How it's different from popular search engines?
- vs Elastic: Embedding inference, hybrid search and reranking are free and open-source. For ES these are part of the proprietary cloud.
- vs OpenSearch: While OpenSearch can use S3-based segment replication, Nixiesearch can also offload cluster state to S3.

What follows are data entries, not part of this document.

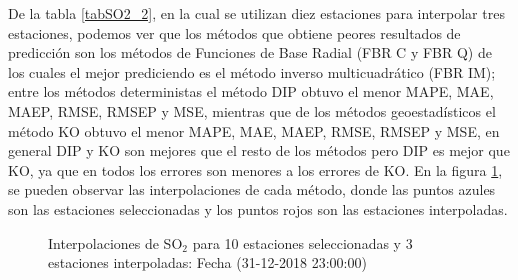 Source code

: De la tabla \ref{tabSO2_2}, en la cual se utilizan diez estaciones para interpolar tres estaciones, podemos ver que los métodos que obtiene peores resultados de predicción son los métodos de Funciones de Base Radial (FBR C y FBR Q) de los cuales el mejor prediciendo es el método inverso multicuadrático (FBR IM); entre los métodos deterministas el método DIP obtuvo el menor MAPE, MAE, MAEP, RMSE, RMSEP y MSE, mientras que de los métodos geoestadísticos el método KO obtuvo el menor MAPE, MAE, MAEP, RMSE, RMSEP y MSE, en general DIP y KO son mejores que el resto de los métodos pero DIP es mejor que KO, ya que en todos los errores son menores a los errores de KO. En la figura \ref{SO2figure2}, se pueden observar las interpolaciones de cada método, donde las puntos azules son las estaciones seleccionadas y los puntos rojos son las estaciones interpoladas.


\begin{figure}[H]
\centering
{}
\subfigure[KO] {\texttt{[image: ./ok\_10\_7\_26302]}}
\subfigure[KU] {\texttt{[image: ./uk\_10\_7\_26302]}}
\caption{Interpolaciones de SO$_{2}$ para 10 estaciones seleccionadas y 3 estaciones interpoladas: Fecha (31-12-2018 23:00:00)}
\label{SO2figure2}
\end{figure}


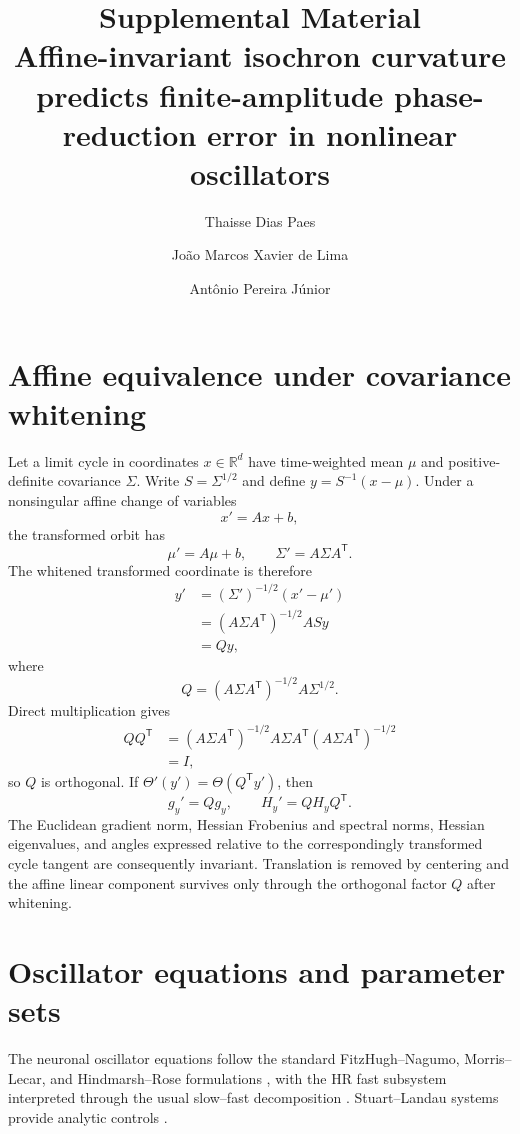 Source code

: \documentclass[11pt]{article}
\title{Supplemental Material\\\large Affine-invariant isochron curvature predicts finite-amplitude phase-reduction error in nonlinear oscillators}
\author{Thaisse Dias Paes \and Jo\~ao Marcos Xavier de Lima \and Ant\^onio Pereira J\'unior}
\date{}
\newcommand{\R}{\mathbb{R}}
\begin{document}
\maketitle

\section{Affine equivalence under covariance whitening}
Let a limit cycle in coordinates $x\in\R^d$ have time-weighted mean $\mu$ and positive-definite covariance $\Sigma$. Write $S=\Sigma^{1/2}$ and define $y=S^{-1}(x-\mu)$. Under a nonsingular affine change of variables
\begin{equation}
x'=Ax+b,
\end{equation}
the transformed orbit has
\begin{equation}
\mu'=A\mu+b,\qquad \Sigma'=A\Sigma A^{\mathsf T}.
\end{equation}
The whitened transformed coordinate is therefore
\begin{align}
y'&=(\Sigma')^{-1/2}(x'-\mu')\\
&=(A\Sigma A^{\mathsf T})^{-1/2}ASy\\
&=Qy,
\end{align}
where
\begin{equation}
Q=(A\Sigma A^{\mathsf T})^{-1/2}A\Sigma^{1/2}.
\end{equation}
Direct multiplication gives
\begin{align}
QQ^{\mathsf T}
&=(A\Sigma A^{\mathsf T})^{-1/2}A\Sigma A^{\mathsf T}(A\Sigma A^{\mathsf T})^{-1/2}\\
&=I,
\end{align}
so $Q$ is orthogonal. If $\Theta'(y')=\Theta(Q^{\mathsf T}y')$, then
\begin{equation}
g_y'=Qg_y,\qquad H_y'=QH_yQ^{\mathsf T}.
\end{equation}
The Euclidean gradient norm, Hessian Frobenius and spectral norms, Hessian eigenvalues, and angles expressed relative to the correspondingly transformed cycle tangent are consequently invariant. Translation is removed by centering and the affine linear component survives only through the orthogonal factor $Q$ after whitening.

\section{Oscillator equations and parameter sets}
The neuronal oscillator equations follow the standard FitzHugh--Nagumo, Morris--Lecar, and Hindmarsh--Rose formulations \cite{FitzHugh1961,MorrisLecar1981,HindmarshRose1984}, with the HR fast subsystem interpreted through the usual slow--fast decomposition \cite{Fenichel1979}. Stuart--Landau systems provide analytic controls \cite{Stuart1958}.
\end{document}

- vs Qdrant and Weaviate: Not a sidecar search engine to handle just vector search. Autocomplete, facets, RAG and embedding inference out of the box.
Try it out¶
Get the sample MSRD: Movie Search Ranking Dataset dataset:
curl -o movies.jsonl.gz https://nixiesearch.ai/data/movies.jsonl
% Total % Received % Xferd Average Speed Time Time Time Current
Dload Upload Total Spent Left Speed
100 162 100 162 0 0 3636 0 --:--:-- --:--:-- --:--:-- 3681
100 32085 100 32085 0 0 226k 0 --:--:-- --:--:-- --:--:-- 226k
Create an index mapping for movies
index in a file config.yml
:
inference:
embedding:
e5-small: #
model: intfloat/e5-small-v2 #
schema:
movies: # index name
fields:
title: # field name
type: text
search:
type: hybrid
model: e5-small
language: en # language is needed for lexical search
suggest: true
overview:
type: text
search:
type: hybrid
model: e5-small
language: en
Run the Nixiesearch docker container:
docker run -itp 8080:8080 -v .:/data nixiesearch/nixiesearch:latest standalone -c /data/config.yml
a.nixiesearch.index.sync.LocalIndex$ - Local index movies opened
ai.nixiesearch.index.Searcher$ - opening index movies
a.n.main.subcommands.StandaloneMode$ - ███╗ ██╗██╗██╗ ██╗██╗███████╗███████╗███████╗ █████╗ ██████╗ ██████╗██╗ ██╗
a.n.main.subcommands.StandaloneMode$ - ████╗ ██║██║╚██╗██╔╝██║██╔════╝██╔════╝██╔════╝██╔══██╗██╔══██╗██╔════╝██║ ██║
a.n.main.subcommands.StandaloneMode$ - ██╔██╗ ██║██║ ╚███╔╝ ██║█████╗ ███████╗█████╗ ███████║██████╔╝██║ ███████║
a.n.main.subcommands.StandaloneMode$ - ██║╚██╗██║██║ ██╔██╗ ██║██╔══╝ ╚════██║██╔══╝ ██╔══██║██╔══██╗██║ ██╔══██║
a.n.main.subcommands.StandaloneMode$ - ██║ ╚████║██║██╔╝ ██╗██║███████╗███████║███████╗██║ ██║██║ ██║╚██████╗██║ ██║
a.n.main.subcommands.StandaloneMode$ - ╚═╝ ╚═══╝╚═╝╚═╝ ╚═╝╚═╝╚══════╝╚══════╝╚══════╝╚═╝ ╚═╝╚═╝ ╚═╝ ╚═════╝╚═╝ ╚═╝
a.n.main.subcommands.StandaloneMode$ -
o.h.ember.server.EmberServerBuilder - Ember-Server service bound to address: [::]:8080
Build an index for a hybrid search:
curl -XPUT -d @movies.jsonl http://localhost:8080/movies/_index
{"result":"created","took":8256}
Send the search query:
curl -XPOST -d '{"query": {"match": {"title":"matrix"}},"fields": ["title"], "size":3}'\
http://localhost:8080/movies/_search
{
"took": 1,
"hits": [
{
"_id": "605",
"title": "The Matrix Revolutions",
"_score": 0.016666668
},
{
"_id": "604",
"title": "The Matrix Reloaded",
"_score": 0.016393442
},
{
"_id": "624860",
"title": "The Matrix Resurrections",
"_score": 0.016129032
}
],
"aggs": {},
"ts": 1722441735886
}
You can also open http://localhost:8080/_ui
in your web browser for a basic web UI:
For more details, see a complete Quickstart guide.
License¶
This project is released under the Apache 2.0 license, as specified in the License file.